All’Universitätsstrasse, raggiungibile in metrò (linea 1, rossa), si doveva cambiare e prendere, appunto, il 38. Ma tardava, oppure (semplicemente) non era tra i più frequenti e frequentati, il 38 che finiva la sua corsa nel sobborgo di Grinzing. Così gironzolavo tra i negozi e le vetrine del sottopasso, in attesa. E mi guardavo intorno, e mi lasciavo guardare. Da un giovanotto che a tutti i costi voleva vendermi un giornale studentesco, da una truce fornaia che non si raddolcì nemmeno quando le comprai un krapfen, da uno spazzino cingalese che come un automa puliva e ripuliva pochi metri quadri del marciapiedi alla mia destra.

Sull’autobus (quando finalmente arrivò) c’erano pochi viaggiatori. Occupai subito un posto in fondo, vicino al finestrino. La giornata era luminosa, non troppo calda: l’avvio di un agosto clemente e solidale. Il traffico intorno al bus ordinato e silenzioso, in quella Vienna ritrovata dopo dieci anni: d’estate e non più a Natale, da sola e non più con la famiglia. Mi sentivo felice: stavo realizzando un desiderio a lungo covato nell’anima.

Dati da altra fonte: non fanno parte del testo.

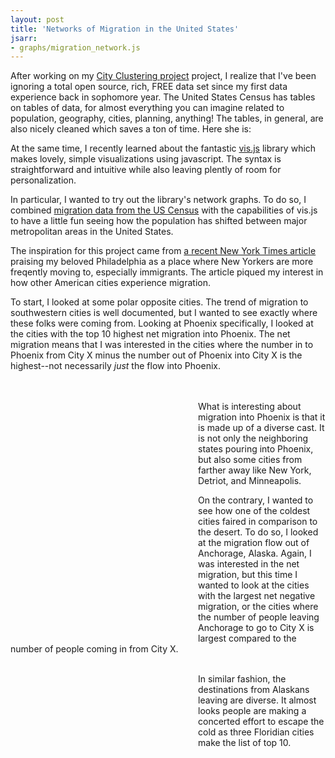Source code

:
 ```yaml
---
layout: post
title: 'Networks of Migration in the United States'
jsarr:
- graphs/migration_network.js
---
```


After working on my [City Clustering project](https://ashleyajohn.github.io/2018/06/30/city-clustering.html) project, I realize that I've been ignoring a total open source, rich, FREE data set since my first data experience back in sophomore year. The United States Census has tables on tables of data, for almost everything you can imagine related to population, geography, cities, planning, anything! The tables, in general, are also nicely cleaned which saves a ton of time. 
Here she is:

<div id="visualization"></div>

At the same time, I recently learned about the fantastic [vis.js](http://visjs.org//) library which makes lovely, simple visualizations using javascript. The syntax is straightforward and intuitive while also leaving plently of room for personalization. 

In particular, I wanted to try out the library's network graphs. To do so, I combined [migration data from the US Census](https://www.census.gov/topics/population/migration/guidance/metro-to-metro-migration-flows.html) with the capabilities of vis.js to have a little fun seeing how the population has shifted between major metropolitan areas in the United States. 

The inspiration for this project came from [a recent New York Times article](https://www.nytimes.com/2018/07/20/nyregion/philadelphia-new-york-migration-immigrants.html) praising my beloved Philadelphia as a place where New Yorkers are more freqently moving to, especially immigrants. The article piqued my interest in how other American cities experience migration. 


To start, I looked at some polar opposite cities. The trend of migration to southwestern cities is well documented, but I wanted to see exactly where these folks were coming from. Looking at Phoenix specifically, I looked at the cities with the top 10 highest net migration into Phoenix. The net migration means that I was interested in the cities where the number in to Phoenix from City X minus the number out of Phoenix into City X is the highest--not necessarily _just_ the flow into Phoenix.  
<br>
<div id="mynetworkPhx" style="float:left; height: 400px; width:300px"></div>
<br>
What is interesting about migration into Phoenix is that it is made up of a diverse cast. It is not only the neighboring states pouring into Phoenix, but also some cities from farther away like New York, Detriot, and Minneapolis. 

On the contrary, I wanted to see how one of the coldest cities faired in comparison to the desert. To do so, I looked at the migration flow out of Anchorage, Alaska. Again, I was interested in the net migration, but this time I wanted to look at the cities with the largest net negative migration, or the cities where the number of people leaving Anchorage to go to City X is largest compared to the number of people coming in from City X. 
<br>
<div id="mynetworkAnc" style="float:left; height: 400px; width:300px"></div>
<br>
In similar fashion, the destinations from Alaskans leaving are diverse. It almost looks people are making a concerted effort to escape the cold as three Floridian cities make the list of top 10.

Grinzing godeva di una leggendaria fama. Era il paese del vino e delle osterie, delle bevute e della musica popolare, delle serate passate al fresco, sotto pergolati di pampini e grappoli violastri. In pochi lo conoscevano per la ragione per cui lo conoscevo io. Seguivo con attenzione sospesa tutte le fermate dell’autobus (chi saliva e chi scendeva, chi prendeva posto e chi preferiva rimanere in piedi): confrontavo sulla mia mappa ogni nome di via, ogni piazza, distratta solo, e per poco tempo, dall’irrompere eccitato e vociante di una classe elementare accompagnata da due maestre. Dovevo scendere prima del capolinea. Non sapevo bene se una o due fermate prima. Mi aiutò a decidere un’indicazione segnaletica: “Grinzinger Friedhof”. E lì scesi.

Percorsi un vialetto alberato in salita. In fondo, un cancello con un’iscrizione severa. Prima di entrare, mi fermai a comperare i fiori: «Tre rose bianche», chiesi alla vecchia fioraia, e poi, quasi scusandomi, quasi timidamente, indicazioni su dove potevo trovarlo. «Der Musiker?», rispose. A sinistra, fila n. 6.

Sul ghiaino i miei sandali scricchiolavano. Come sempre incerta, impacciata, domandai ancora a una donna che camminava energica e sicura tra le tombe. Non sapeva, non lo conosceva. Ma era invece proprio lì, a sinistra. Fila n.6: GUSTAV MAHLER.

Posai le tre rose sul marmo. Grazie per l’andante della sesta, per l’adagio della nona, per Das Lied von der Erde.